Work instructions: Within the material below, transcribe exactly the lines from the one holding "document revision 20210324" through the one holding "You can find a", keeping both ends and skipping the rest.
Input records START
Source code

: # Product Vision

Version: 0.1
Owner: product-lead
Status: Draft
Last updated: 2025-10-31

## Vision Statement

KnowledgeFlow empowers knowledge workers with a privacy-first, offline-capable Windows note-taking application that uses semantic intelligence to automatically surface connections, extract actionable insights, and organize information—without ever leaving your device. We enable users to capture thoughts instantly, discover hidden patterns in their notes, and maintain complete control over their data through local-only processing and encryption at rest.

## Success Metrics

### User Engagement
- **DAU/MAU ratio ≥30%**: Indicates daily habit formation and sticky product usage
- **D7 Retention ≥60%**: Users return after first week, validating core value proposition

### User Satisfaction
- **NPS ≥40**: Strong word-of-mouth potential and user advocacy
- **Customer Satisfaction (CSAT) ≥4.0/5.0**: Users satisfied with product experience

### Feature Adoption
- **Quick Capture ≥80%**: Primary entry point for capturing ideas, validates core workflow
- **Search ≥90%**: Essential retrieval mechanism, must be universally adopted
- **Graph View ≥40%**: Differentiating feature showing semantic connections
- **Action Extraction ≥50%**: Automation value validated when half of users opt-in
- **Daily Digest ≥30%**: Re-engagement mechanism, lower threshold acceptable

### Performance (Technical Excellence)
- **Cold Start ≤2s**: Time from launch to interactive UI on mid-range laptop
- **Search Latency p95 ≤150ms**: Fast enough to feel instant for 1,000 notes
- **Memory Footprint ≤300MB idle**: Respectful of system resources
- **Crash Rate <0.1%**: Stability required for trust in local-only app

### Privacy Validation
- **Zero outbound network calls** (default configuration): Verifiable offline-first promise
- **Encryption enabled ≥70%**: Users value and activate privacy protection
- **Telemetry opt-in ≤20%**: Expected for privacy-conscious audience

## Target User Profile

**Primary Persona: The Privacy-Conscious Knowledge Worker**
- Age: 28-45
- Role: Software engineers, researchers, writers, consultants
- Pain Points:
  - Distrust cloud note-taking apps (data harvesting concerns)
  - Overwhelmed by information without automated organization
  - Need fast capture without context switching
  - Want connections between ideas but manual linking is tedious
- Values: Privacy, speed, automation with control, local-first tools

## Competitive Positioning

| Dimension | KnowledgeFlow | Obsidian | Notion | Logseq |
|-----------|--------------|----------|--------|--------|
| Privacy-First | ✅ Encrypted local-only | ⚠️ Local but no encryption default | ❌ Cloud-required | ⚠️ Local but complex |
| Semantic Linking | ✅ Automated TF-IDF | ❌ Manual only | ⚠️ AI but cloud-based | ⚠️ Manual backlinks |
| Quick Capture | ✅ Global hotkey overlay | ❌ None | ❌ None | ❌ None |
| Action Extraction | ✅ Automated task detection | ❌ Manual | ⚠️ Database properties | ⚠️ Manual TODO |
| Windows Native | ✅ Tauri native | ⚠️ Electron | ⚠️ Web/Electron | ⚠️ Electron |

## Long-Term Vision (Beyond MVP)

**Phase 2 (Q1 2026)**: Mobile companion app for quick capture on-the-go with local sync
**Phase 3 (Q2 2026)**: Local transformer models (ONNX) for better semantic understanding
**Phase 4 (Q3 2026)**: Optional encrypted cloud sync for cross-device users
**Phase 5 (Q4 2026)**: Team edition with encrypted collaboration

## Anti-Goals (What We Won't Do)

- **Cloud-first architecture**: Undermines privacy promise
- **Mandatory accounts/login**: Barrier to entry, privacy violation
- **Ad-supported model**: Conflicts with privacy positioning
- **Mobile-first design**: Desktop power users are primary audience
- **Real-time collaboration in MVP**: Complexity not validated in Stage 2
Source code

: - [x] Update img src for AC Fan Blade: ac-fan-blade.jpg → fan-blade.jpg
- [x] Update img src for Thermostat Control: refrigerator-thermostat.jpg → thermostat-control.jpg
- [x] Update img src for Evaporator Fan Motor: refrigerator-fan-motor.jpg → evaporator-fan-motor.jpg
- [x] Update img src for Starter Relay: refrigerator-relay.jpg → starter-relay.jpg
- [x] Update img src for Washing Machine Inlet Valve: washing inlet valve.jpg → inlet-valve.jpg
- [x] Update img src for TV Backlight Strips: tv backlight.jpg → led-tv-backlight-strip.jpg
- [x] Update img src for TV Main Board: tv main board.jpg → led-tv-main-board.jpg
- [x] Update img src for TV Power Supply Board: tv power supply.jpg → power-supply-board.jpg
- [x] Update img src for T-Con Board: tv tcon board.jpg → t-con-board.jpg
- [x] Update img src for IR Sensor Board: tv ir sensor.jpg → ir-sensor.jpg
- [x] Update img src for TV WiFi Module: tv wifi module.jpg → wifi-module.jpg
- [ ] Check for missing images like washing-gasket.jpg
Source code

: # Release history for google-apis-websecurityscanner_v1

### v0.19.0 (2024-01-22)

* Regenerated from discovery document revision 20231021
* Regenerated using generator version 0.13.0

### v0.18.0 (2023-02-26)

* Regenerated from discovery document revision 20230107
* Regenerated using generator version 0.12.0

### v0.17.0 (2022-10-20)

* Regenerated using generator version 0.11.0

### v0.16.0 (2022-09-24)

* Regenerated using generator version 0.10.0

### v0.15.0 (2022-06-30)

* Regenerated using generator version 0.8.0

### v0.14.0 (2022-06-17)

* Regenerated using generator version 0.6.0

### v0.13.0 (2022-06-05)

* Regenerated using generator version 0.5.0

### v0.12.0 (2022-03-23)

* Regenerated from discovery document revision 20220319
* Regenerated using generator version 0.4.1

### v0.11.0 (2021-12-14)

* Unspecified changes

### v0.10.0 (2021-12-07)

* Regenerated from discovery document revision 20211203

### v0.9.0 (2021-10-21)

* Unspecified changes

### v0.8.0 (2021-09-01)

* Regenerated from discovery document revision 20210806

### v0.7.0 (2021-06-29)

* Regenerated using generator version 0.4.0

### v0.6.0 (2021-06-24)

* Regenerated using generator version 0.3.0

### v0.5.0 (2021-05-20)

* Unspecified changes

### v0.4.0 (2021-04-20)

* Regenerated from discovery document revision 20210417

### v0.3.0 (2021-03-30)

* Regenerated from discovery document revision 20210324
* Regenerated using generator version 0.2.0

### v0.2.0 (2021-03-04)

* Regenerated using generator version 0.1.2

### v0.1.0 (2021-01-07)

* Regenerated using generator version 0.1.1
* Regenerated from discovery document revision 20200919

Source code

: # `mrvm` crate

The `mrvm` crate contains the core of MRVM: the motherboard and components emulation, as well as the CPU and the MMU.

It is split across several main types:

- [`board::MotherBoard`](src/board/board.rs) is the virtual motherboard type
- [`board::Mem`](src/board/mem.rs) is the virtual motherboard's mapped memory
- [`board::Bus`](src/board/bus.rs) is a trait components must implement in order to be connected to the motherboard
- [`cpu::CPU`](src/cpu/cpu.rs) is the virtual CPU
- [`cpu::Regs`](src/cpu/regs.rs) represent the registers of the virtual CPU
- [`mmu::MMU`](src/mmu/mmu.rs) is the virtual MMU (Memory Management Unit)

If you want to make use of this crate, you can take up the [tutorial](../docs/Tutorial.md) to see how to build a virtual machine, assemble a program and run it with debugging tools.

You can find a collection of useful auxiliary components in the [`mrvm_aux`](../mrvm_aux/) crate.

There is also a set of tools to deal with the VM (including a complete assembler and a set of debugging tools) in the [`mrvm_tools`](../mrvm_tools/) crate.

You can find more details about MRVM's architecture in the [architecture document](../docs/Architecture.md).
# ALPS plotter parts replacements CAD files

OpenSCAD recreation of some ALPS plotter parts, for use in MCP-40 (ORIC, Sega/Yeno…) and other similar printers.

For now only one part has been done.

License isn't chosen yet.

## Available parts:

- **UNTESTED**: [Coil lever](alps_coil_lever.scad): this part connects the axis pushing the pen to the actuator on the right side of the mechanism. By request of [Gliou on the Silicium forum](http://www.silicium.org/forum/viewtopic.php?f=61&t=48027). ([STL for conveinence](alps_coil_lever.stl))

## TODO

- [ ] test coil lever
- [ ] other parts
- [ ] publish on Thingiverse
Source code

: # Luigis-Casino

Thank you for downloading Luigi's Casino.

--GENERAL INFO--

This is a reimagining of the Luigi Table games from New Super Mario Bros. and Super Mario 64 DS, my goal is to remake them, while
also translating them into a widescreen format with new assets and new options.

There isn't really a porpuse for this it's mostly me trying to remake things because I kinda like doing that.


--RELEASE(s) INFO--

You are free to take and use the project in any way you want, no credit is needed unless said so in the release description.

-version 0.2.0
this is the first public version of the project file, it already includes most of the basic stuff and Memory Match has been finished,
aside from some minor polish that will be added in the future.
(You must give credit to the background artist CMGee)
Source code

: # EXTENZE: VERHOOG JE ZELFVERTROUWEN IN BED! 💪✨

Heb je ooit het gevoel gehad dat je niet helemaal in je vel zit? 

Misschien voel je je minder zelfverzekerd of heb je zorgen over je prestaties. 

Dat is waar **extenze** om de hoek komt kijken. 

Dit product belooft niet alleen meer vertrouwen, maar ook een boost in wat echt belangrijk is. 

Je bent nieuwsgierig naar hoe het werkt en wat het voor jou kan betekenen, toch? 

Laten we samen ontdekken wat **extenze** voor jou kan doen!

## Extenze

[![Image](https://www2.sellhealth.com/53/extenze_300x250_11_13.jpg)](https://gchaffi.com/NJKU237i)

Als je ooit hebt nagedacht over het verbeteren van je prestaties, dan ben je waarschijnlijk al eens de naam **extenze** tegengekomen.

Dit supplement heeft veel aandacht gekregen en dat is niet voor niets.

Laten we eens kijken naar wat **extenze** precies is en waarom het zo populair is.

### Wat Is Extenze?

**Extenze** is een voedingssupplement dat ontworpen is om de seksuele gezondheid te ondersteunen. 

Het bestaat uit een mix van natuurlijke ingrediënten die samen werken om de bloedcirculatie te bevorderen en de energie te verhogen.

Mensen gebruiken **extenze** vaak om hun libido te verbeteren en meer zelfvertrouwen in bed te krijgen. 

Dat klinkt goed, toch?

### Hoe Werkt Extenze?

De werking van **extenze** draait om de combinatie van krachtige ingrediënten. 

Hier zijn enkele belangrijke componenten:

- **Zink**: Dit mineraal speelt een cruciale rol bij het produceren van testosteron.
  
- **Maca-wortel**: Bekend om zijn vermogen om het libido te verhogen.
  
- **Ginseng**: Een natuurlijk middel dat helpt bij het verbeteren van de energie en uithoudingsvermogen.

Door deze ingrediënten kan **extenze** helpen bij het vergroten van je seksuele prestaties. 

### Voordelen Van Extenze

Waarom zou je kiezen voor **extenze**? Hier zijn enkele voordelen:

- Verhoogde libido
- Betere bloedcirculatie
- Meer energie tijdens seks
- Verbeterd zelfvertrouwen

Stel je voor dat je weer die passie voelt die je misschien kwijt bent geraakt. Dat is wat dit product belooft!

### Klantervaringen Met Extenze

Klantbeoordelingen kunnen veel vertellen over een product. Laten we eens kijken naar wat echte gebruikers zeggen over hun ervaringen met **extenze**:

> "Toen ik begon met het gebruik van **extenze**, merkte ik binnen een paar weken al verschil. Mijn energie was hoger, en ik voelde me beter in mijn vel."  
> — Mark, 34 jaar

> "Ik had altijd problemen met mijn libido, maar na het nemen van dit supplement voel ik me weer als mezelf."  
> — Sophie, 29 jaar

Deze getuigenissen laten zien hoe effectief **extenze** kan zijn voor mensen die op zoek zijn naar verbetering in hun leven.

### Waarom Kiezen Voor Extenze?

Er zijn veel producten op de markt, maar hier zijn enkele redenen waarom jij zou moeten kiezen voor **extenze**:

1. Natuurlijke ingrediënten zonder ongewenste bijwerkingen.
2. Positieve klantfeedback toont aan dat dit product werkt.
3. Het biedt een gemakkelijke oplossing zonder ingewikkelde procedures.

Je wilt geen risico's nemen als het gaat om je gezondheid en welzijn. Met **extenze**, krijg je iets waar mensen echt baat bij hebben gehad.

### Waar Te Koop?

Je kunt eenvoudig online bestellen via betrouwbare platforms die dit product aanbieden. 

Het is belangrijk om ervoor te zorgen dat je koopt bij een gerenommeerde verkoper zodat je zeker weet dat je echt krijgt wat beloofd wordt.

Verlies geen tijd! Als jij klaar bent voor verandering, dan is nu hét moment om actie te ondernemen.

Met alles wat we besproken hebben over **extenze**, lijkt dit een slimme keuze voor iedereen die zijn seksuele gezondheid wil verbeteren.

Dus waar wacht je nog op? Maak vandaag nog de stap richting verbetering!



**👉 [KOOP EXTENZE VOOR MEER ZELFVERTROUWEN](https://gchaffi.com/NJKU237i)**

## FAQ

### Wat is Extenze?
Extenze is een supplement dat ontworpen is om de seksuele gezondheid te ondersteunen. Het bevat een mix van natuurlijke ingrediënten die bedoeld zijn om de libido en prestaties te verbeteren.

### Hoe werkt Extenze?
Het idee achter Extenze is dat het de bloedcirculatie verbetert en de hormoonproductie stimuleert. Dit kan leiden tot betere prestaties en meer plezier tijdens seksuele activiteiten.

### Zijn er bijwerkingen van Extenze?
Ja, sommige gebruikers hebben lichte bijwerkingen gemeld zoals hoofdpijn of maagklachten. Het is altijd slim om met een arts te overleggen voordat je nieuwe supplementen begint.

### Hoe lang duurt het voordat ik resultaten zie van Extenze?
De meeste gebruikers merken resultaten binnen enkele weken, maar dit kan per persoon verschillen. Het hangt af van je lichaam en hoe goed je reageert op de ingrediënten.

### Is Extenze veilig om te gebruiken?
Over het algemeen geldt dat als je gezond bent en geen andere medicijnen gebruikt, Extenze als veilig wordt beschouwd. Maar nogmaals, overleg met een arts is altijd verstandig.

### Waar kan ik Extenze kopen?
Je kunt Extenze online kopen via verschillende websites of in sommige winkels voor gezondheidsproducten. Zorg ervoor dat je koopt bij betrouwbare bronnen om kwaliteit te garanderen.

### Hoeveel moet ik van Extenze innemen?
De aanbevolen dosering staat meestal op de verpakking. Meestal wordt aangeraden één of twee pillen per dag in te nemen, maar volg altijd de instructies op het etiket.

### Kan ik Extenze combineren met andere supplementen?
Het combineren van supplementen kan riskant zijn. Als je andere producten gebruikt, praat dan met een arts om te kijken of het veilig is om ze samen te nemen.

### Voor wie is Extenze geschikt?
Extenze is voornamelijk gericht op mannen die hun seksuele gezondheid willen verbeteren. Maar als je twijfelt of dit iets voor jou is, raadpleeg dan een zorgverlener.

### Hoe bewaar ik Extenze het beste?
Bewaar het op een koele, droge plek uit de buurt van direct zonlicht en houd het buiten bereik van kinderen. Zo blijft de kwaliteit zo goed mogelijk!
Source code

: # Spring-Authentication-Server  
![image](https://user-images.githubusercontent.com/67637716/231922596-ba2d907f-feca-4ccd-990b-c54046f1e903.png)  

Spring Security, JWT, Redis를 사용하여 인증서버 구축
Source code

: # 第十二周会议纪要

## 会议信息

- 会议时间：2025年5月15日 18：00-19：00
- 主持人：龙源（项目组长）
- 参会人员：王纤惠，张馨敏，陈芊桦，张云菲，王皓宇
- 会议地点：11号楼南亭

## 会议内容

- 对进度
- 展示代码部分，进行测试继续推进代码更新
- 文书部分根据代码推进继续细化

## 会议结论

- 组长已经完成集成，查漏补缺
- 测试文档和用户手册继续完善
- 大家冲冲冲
Input records END
Answer:
* Regenerated from discovery document revision 20210324
* Regenerated using generator version 0.2.0

### v0.2.0 (2021-03-04)

* Regenerated using generator version 0.1.2

### v0.1.0 (2021-01-07)

* Regenerated using generator version 0.1.1
* Regenerated from discovery document revision 20200919

Source code

: # `mrvm` crate

The `mrvm` crate contains the core of MRVM: the motherboard and components emulation, as well as the CPU and the MMU.

It is split across several main types:

- [`board::MotherBoard`](src/board/board.rs) is the virtual motherboard type
- [`board::Mem`](src/board/mem.rs) is the virtual motherboard's mapped memory
- [`board::Bus`](src/board/bus.rs) is a trait components must implement in order to be connected to the motherboard
- [`cpu::CPU`](src/cpu/cpu.rs) is the virtual CPU
- [`cpu::Regs`](src/cpu/regs.rs) represent the registers of the virtual CPU
- [`mmu::MMU`](src/mmu/mmu.rs) is the virtual MMU (Memory Management Unit)

If you want to make use of this crate, you can take up the [tutorial](../docs/Tutorial.md) to see how to build a virtual machine, assemble a program and run it with debugging tools.

You can find a collection of useful auxiliary components in the [`mrvm_aux`](../mrvm_aux/) crate.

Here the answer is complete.